**RECORDS TO PROCESS:**
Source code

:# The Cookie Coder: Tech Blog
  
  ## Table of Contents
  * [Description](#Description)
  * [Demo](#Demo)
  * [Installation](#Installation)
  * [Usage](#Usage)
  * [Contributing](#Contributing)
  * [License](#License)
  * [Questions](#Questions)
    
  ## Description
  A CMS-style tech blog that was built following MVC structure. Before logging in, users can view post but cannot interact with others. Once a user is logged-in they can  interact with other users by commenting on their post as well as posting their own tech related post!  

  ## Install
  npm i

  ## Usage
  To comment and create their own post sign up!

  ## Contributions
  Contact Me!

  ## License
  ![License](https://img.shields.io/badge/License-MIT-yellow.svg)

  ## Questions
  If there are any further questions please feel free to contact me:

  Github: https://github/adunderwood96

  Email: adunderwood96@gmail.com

**GOAL OF THE EXERCISE:**
The records shown above are to be retyped exactly, with none omitted.

**FINISHED EXERCISE:**
Source code

:# The Cookie Coder: Tech Blog
  
  ## Table of Contents
  * [Description](#Description)
  * [Demo](#Demo)
  * [Installation](#Installation)
  * [Usage](#Usage)
  * [Contributing](#Contributing)
  * [License](#License)
  * [Questions](#Questions)
    
  ## Description
  A CMS-style tech blog that was built following MVC structure. Before logging in, users can view post but cannot interact with others. Once a user is logged-in they can  interact with other users by commenting on their post as well as posting their own tech related post!  

  ## Install
  npm i

  ## Usage
  To comment and create their own post sign up!

  ## Contributions
  Contact Me!

  ## License
  ![License](https://img.shields.io/badge/License-MIT-yellow.svg)

  ## Questions
  If there are any further questions please feel free to contact me:

  Github: https://github/adunderwood96

  Email: adunderwood96@gmail.com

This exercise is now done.